Nessas situações, é preciso conhecer a racionalidade desenvolvida pelo controlador em seu processo interpretativo, as opções que foram feitas e os resultados que se espera para, posteriormente, estabelecer a dialética. O diálogo, no caso, deve ser feito após esse processo de conhecimento do juízo do gestor – o gestor deve buscar a melhor solução possível, mas o controle deve contentar-se com uma solução razoável, notadamente para fins de responsabilização[6]. O Ministério Público possui assessoria técnica de alto nível em diversas áreas, e é bom que seja assim. Os entendimentos dessa assessoria devem, sob o comando do Promotor responsável, dialogar com os entendimentos do gestor. Convém lembrar que intervenções pontuais injustificadas podem desarticular toda uma política pública concebida, de forma planejada, com estratégia para atingir objetivos determinados. Relembro ainda que situações complexas comumente estão sob avaliação e controle de distintos órgãos do Ministério Público, com diferentes objetivos, como proteção do direito à saúde e proteção do patrimônio público, por exemplo. Nesses casos, o princípio da unidade é incompatível com uma instituição bidirecional, não podendo o gestor público ficar à mercê de recomendações diferentes sobre o mesmo assunto.
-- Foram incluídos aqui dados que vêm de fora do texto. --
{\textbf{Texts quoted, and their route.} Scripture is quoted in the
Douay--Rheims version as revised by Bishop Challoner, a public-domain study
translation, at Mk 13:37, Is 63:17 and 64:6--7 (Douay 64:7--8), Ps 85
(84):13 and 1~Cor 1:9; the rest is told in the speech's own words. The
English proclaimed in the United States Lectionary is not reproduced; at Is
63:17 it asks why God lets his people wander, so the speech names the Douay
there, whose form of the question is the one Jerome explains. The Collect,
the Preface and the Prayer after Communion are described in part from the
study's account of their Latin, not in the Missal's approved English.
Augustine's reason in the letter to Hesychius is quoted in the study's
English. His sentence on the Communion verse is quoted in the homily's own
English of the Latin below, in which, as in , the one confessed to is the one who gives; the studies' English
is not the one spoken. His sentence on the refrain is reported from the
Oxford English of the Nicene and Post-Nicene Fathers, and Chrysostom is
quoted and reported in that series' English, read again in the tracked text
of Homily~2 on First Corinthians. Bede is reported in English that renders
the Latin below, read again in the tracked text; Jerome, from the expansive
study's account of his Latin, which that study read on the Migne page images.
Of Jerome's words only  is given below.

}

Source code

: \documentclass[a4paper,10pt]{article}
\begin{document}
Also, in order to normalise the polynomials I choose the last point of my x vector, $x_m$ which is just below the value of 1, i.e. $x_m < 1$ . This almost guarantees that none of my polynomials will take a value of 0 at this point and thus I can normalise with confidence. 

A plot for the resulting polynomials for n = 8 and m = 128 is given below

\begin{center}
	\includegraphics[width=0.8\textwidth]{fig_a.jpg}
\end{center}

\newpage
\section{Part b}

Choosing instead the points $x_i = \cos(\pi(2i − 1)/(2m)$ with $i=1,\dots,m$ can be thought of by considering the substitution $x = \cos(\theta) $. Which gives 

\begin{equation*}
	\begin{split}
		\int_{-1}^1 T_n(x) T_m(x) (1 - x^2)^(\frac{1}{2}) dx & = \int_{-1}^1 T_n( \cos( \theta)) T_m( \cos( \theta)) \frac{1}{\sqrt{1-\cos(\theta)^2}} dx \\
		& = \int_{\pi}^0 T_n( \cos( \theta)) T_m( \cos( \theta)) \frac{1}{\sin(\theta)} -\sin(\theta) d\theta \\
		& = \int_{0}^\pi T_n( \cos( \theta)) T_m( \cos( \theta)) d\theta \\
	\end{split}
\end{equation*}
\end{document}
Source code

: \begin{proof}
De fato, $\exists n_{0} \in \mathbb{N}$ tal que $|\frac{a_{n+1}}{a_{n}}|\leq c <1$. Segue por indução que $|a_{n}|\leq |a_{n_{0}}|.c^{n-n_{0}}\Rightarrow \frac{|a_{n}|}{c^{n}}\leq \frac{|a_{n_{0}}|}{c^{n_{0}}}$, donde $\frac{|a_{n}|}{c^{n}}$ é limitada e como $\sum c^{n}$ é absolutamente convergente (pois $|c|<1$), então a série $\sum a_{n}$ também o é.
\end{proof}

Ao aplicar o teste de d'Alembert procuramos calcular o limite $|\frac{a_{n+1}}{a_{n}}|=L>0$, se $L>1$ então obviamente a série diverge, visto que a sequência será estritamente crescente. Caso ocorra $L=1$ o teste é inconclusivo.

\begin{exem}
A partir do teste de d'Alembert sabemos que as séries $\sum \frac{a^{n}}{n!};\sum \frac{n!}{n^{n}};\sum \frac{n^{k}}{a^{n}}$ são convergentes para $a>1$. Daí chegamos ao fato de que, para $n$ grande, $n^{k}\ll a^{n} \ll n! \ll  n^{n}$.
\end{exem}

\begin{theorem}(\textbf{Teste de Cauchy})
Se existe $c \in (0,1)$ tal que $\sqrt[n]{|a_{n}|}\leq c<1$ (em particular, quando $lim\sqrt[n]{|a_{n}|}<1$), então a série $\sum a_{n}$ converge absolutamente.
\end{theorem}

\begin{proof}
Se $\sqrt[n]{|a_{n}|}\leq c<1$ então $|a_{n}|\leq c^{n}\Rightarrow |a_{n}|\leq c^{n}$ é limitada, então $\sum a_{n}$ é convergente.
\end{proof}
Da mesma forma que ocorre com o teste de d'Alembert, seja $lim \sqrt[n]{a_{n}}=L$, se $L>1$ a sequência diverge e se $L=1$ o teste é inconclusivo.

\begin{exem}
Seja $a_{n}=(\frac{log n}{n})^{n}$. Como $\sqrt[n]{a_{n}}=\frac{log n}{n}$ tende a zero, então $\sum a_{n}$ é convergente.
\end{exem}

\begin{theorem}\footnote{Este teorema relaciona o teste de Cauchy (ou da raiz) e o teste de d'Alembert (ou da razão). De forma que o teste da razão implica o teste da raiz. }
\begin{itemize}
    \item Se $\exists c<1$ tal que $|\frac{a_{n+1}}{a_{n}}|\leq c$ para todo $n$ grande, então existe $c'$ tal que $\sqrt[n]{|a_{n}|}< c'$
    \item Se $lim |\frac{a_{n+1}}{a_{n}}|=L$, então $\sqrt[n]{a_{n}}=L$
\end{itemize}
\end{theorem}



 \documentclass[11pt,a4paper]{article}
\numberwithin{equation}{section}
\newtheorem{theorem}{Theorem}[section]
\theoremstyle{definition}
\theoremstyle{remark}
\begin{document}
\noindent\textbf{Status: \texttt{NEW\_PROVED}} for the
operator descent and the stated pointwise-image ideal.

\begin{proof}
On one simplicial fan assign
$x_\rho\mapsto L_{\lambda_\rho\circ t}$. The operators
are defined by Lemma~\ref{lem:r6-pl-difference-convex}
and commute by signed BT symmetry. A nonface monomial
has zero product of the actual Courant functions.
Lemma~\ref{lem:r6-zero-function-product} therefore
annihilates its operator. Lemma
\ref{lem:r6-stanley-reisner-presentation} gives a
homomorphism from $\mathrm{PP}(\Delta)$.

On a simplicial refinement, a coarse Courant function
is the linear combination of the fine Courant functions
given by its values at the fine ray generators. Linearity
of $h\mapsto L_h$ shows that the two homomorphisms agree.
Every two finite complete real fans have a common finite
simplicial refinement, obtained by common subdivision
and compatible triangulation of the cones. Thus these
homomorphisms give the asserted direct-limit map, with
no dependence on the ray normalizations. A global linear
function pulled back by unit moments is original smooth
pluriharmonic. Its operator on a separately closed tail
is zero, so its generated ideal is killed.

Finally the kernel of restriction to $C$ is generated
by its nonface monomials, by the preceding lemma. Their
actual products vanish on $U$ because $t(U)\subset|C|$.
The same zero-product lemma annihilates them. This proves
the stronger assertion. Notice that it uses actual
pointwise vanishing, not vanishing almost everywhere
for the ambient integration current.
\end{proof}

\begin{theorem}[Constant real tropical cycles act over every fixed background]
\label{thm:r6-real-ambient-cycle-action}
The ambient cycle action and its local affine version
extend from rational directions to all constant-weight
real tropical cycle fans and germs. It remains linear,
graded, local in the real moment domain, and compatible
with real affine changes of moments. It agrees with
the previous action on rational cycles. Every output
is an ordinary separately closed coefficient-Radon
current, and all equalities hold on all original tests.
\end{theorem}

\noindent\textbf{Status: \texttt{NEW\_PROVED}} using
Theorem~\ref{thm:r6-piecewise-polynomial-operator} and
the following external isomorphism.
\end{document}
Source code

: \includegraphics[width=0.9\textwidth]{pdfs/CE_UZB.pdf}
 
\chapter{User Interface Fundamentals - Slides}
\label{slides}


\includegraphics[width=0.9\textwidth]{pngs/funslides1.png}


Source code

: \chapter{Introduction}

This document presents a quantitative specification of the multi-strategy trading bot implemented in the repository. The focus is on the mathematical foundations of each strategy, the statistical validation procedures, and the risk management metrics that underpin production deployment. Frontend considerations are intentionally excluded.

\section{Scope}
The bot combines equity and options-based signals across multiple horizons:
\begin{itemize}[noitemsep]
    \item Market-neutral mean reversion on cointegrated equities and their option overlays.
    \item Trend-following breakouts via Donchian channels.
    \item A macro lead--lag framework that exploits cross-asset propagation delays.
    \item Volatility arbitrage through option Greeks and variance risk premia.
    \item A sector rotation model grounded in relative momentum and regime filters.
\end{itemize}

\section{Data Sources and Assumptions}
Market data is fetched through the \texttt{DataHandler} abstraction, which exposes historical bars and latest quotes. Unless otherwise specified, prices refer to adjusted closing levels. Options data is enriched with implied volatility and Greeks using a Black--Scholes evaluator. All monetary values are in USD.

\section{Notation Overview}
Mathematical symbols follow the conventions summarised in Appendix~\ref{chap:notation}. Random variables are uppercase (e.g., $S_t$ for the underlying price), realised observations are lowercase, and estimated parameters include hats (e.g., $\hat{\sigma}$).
Reconhecendo os diferentes papéis desempenhados pelas instituições e os legítimos espaços de atuação desenhados pela Constituição, proponho mudar o tradicional grand finale das recomendações relativas à última situação tratada. No lugar de fórmulas como “esclareço que o eventual descumprimento da presente recomendação ensejará a adoção de medidas administrativas, cíveis e penais para responsabilização”, o parágrafo conclusivo poderia ser: “Caso V. Exa. opte pelo não atendimento ou atendimento parcial das recomendações, solicito o encaminhamento de justificativa técnico-jurídica consistente no tocante às consequências práticas dessa decisão, aos obstáculos e dificuldades reais identificadas e às exigências das políticas públicas a seu cargo”. Recomendação não pode soar como se ameaça fosse.
Talvez o saudoso Arnaldo Cezar Coelho concorde que a regra nem sempre é clara. Quando não for, trocar uma interpretação razoável do juiz pela interpretação da equipe do VAR só servirá para atrapalhar o jogo.
[1] https://super.abril.com.br/mundo-estranho/como-funciona-o-tira-teima/[2] FERRAZ, Luciano. Controle consensual da Administração Pública. Belo Horizonte: Fórum, 2019. [3] FREITAS, Juarez. Direito administrativo não adversarial: a prioritária solução consensual de conflitos, Revista de Direito Administrativo, Belo Horizonte, ano 2017, n. 276, set./dez. 2017. [4] https://www.conjur.com.br/2018-jun-14/interesse-publico-alteracoes-lindb-valem-todos-nao-controle [5] Como escreveu Pedro Serrano, em artigo recentíssimo: “Contudo, muitas das recomendações pretendem se imiscuir nesse espaço reservado ao administrador público, o espaço da tomada de decisão. E, tem sido comum a utilização, pelo Ministério Público, de ações de improbidade administrativa, quando suas recomendações não são seguidas pelos gestores públicos. Para alguns, não seria recomendação, mas sim, determinação”. https://politica.estadao.com.br/blogs/fausto-macedo/ministerio-publico-recomendacao-ou-determinacao/ [6] Destaco, na Resolução 164/17 do CNMP: “Art. 10. O órgão do Ministério Público poderá requisitar, em prazo razoável, resposta por escrito sobre o atendimento ou não da recomendação, bem como instar os destinatários a respondê-la de modo fundamentado. Parágrafo único. Havendo resposta fundamentada de não atendimento, ainda que não requisitada, impõe-se ao órgão do Ministério Público que expediu a recomendação apreciá-la fundamentadamente”.